* Instructions for the task: Across the lines of the records below, how many have the string "rangle" in them? Answer with the number alone.

(Dataset items)
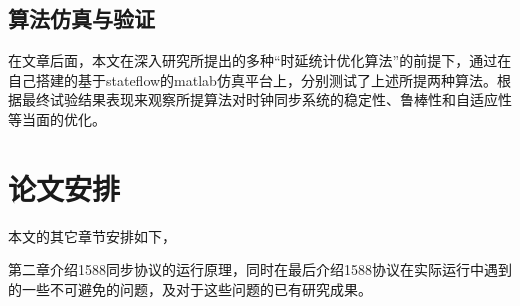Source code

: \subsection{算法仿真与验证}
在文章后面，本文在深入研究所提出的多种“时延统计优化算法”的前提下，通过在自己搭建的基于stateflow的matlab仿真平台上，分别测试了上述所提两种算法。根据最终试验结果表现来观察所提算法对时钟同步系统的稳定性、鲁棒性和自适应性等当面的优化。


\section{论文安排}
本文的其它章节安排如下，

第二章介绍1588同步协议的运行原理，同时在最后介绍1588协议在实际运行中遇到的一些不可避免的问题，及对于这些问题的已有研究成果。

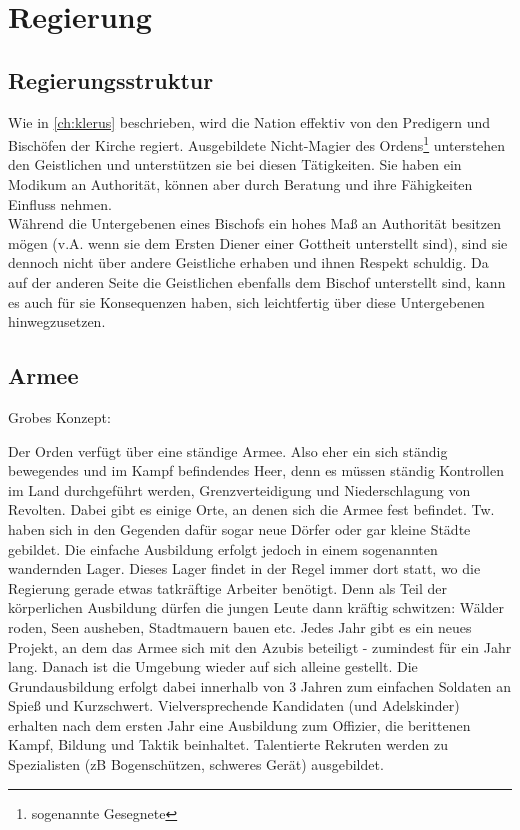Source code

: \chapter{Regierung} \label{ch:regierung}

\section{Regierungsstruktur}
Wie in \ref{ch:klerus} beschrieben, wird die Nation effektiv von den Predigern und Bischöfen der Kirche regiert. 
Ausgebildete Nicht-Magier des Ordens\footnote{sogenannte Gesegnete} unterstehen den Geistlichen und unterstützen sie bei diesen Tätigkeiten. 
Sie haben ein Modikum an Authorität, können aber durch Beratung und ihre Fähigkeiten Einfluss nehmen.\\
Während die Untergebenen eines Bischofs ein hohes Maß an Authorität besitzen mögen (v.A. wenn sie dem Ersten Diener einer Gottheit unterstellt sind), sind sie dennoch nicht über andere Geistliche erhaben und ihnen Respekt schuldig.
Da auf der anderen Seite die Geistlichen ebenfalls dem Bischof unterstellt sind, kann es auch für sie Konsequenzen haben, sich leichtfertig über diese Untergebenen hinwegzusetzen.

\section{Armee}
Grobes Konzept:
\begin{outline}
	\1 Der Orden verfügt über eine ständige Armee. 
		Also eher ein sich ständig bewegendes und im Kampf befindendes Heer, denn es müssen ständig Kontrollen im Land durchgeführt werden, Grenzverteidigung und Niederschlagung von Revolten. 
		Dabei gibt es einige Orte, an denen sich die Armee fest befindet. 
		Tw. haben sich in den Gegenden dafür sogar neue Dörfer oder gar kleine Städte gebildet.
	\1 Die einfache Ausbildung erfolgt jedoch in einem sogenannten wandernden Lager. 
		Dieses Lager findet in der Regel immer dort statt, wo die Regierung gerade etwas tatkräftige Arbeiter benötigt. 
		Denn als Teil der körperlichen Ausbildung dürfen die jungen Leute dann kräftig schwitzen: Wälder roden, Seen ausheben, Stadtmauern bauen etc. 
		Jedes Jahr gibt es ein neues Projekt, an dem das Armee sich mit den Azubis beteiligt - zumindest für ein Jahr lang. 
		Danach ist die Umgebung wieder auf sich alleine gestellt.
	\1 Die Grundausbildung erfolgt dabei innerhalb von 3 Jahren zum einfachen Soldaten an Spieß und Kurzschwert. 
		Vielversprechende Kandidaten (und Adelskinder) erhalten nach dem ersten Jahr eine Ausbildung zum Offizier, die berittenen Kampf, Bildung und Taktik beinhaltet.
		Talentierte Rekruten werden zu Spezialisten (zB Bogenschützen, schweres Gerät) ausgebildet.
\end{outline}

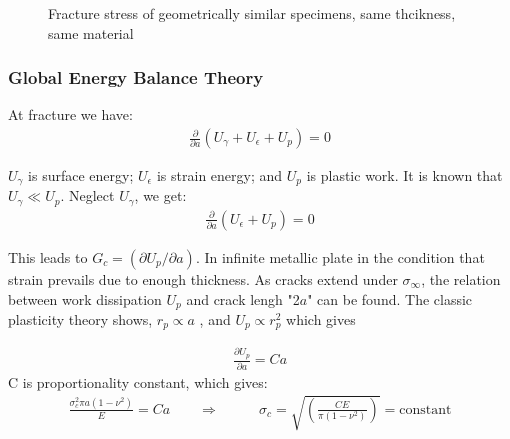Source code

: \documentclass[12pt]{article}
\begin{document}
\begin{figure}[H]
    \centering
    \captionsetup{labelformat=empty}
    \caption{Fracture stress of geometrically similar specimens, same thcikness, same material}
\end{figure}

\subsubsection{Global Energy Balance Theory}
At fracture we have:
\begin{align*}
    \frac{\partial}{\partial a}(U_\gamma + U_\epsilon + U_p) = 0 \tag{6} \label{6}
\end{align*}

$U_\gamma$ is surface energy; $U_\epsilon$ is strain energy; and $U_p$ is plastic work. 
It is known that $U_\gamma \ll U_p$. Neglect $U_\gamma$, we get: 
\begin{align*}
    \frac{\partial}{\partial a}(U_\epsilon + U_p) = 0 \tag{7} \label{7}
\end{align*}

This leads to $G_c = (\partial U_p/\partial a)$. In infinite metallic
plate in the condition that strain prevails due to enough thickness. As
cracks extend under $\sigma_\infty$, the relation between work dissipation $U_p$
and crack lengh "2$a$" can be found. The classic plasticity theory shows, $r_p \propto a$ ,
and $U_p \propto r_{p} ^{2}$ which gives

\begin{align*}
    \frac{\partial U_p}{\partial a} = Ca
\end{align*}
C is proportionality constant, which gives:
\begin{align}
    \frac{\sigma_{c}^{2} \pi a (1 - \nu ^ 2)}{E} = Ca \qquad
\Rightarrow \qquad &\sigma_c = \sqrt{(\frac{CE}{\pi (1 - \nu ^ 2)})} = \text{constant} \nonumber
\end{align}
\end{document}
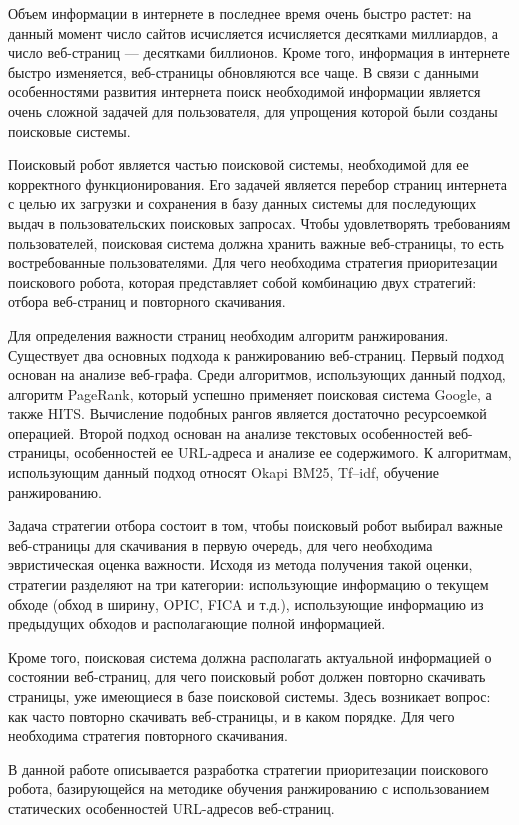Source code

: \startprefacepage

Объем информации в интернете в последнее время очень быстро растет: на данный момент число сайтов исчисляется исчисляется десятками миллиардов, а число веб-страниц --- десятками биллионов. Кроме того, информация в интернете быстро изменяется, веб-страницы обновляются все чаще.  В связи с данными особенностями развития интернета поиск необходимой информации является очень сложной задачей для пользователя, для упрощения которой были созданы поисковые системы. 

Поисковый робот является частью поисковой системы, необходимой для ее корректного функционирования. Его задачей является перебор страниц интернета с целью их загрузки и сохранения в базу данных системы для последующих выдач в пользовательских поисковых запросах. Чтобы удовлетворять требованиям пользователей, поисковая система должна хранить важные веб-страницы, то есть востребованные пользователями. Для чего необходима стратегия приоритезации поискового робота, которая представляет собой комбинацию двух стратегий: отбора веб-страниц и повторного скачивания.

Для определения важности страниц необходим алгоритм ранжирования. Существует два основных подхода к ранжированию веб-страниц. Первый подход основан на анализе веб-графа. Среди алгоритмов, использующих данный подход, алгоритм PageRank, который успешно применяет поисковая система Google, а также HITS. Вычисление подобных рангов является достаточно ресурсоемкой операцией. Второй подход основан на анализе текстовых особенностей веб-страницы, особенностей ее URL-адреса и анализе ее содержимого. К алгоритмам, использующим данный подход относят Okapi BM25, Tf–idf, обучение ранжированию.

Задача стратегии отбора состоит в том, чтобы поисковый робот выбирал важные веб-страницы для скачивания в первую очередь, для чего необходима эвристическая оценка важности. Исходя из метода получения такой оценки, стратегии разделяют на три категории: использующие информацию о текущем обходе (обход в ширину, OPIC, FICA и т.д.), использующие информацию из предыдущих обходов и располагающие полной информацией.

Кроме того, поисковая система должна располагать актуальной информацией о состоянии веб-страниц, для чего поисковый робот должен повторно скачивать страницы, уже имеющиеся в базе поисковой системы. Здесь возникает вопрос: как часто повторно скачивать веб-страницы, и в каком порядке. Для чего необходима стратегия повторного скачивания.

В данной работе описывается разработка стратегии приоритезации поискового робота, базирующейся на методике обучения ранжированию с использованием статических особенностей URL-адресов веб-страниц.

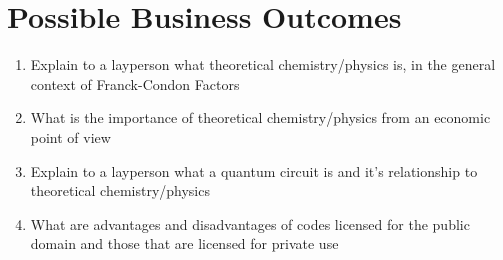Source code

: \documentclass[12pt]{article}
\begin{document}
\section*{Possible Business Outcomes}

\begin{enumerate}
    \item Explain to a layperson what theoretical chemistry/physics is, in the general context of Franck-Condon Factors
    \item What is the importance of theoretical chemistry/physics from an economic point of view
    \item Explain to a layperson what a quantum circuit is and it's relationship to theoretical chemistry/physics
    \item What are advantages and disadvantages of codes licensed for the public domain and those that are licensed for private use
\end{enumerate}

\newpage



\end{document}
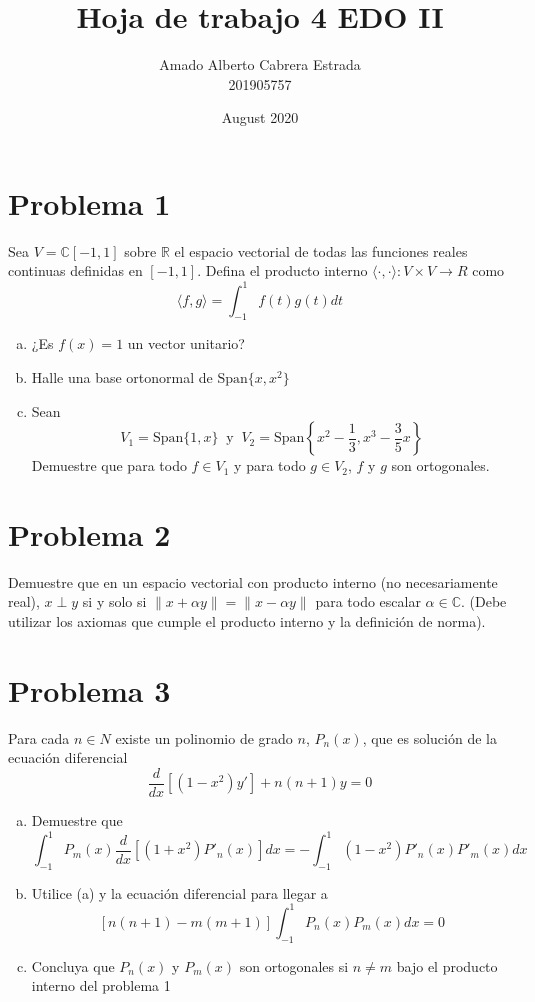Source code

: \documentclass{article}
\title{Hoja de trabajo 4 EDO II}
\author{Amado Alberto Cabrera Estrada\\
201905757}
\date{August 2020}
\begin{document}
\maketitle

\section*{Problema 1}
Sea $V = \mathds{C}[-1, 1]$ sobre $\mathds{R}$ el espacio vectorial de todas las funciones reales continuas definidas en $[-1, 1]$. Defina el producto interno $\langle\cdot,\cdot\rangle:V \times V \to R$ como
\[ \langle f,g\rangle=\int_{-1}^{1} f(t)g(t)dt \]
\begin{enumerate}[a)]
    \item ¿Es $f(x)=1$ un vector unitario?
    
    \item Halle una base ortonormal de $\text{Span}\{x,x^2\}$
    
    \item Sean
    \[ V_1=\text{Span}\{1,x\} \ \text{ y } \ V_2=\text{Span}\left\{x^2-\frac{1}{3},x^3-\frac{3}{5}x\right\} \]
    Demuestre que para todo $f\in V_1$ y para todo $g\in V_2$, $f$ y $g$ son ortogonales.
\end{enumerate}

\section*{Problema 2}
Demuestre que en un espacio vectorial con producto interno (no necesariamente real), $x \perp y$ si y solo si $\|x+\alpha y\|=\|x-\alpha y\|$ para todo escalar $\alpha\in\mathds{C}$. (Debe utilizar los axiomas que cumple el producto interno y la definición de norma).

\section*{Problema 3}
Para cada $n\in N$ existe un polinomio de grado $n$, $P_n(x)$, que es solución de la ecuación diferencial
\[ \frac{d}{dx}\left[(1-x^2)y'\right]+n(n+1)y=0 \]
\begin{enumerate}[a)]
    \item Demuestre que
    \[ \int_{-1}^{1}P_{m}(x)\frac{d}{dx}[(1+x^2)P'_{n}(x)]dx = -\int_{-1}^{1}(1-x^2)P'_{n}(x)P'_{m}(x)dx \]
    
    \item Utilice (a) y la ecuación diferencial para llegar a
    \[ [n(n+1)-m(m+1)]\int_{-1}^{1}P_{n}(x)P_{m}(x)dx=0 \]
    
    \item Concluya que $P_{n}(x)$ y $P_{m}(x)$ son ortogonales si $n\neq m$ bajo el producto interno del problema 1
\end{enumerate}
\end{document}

* Exercise solution: 2